Data for this exercise >>
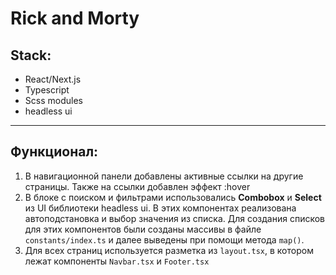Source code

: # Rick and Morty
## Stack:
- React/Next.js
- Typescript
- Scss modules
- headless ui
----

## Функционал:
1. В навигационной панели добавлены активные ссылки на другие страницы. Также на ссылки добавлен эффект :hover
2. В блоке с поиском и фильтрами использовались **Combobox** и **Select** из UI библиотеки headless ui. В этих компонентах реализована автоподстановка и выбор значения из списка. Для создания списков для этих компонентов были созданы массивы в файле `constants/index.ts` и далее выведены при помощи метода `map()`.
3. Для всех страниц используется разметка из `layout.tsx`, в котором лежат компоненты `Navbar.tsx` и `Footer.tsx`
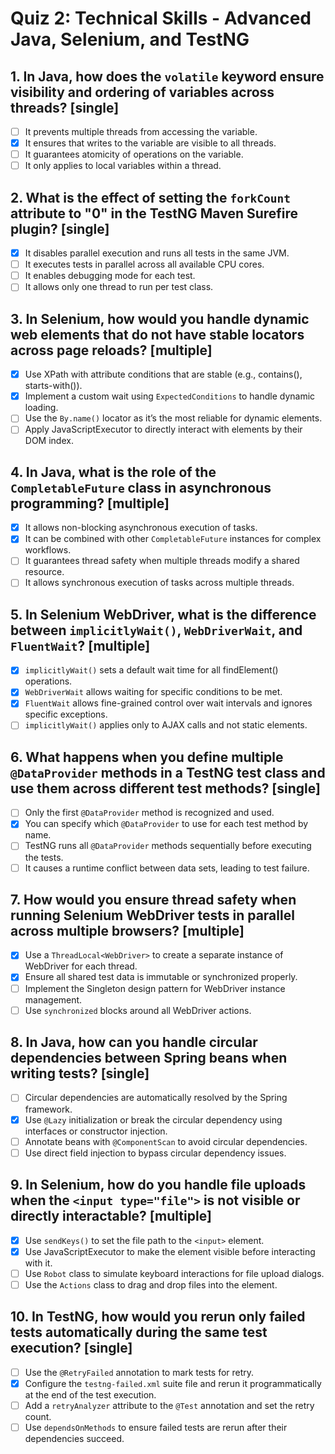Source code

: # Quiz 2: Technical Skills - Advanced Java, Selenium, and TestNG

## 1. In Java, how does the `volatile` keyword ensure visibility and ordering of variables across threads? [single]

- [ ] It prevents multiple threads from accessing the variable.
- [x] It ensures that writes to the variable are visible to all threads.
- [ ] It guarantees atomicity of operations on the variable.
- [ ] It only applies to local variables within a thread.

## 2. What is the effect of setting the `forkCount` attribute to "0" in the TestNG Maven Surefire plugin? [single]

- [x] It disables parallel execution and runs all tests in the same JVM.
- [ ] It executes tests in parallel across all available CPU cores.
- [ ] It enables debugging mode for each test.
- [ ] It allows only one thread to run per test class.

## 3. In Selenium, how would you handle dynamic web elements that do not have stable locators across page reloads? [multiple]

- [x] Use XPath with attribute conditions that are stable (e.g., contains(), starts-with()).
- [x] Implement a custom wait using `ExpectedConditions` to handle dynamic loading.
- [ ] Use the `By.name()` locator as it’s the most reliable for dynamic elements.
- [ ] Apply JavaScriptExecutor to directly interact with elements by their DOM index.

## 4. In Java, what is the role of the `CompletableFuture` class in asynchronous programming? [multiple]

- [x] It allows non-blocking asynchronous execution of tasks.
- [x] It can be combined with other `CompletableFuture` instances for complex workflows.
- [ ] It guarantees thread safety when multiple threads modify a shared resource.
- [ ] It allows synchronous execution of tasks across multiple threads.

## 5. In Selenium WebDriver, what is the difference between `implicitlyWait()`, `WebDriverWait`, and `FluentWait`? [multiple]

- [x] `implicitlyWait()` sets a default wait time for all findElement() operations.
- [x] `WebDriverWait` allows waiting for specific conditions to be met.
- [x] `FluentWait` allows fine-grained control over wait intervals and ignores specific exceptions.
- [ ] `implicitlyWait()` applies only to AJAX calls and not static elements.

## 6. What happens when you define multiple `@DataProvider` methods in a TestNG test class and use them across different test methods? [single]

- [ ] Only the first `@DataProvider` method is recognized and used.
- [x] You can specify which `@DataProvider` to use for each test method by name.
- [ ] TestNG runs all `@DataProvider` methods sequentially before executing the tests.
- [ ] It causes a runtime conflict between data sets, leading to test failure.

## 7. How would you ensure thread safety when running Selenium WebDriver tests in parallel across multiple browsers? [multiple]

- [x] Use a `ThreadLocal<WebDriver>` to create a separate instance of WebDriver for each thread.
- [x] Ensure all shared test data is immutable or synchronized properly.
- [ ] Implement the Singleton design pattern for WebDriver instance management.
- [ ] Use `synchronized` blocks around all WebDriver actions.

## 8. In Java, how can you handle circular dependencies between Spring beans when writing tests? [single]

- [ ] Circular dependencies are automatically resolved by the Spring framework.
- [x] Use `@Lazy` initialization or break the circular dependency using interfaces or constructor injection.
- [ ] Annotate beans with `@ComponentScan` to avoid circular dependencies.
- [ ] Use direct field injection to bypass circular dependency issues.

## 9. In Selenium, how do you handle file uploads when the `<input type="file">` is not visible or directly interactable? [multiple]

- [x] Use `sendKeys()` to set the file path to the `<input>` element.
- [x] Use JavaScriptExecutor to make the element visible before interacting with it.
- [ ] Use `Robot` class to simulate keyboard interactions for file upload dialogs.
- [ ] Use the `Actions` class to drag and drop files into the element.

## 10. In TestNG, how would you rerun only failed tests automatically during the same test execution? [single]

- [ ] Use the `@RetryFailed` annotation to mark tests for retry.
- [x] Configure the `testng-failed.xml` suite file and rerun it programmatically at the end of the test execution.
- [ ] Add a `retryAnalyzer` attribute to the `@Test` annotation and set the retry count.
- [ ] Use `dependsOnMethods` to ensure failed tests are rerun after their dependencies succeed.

Goal of the exercise >> Scan the listing above, and wherever a line holds the string "applies", copy that line.

Result of the task >>
- [ ] It only applies to local variables within a thread.
- [ ] `implicitlyWait()` applies only to AJAX calls and not static elements.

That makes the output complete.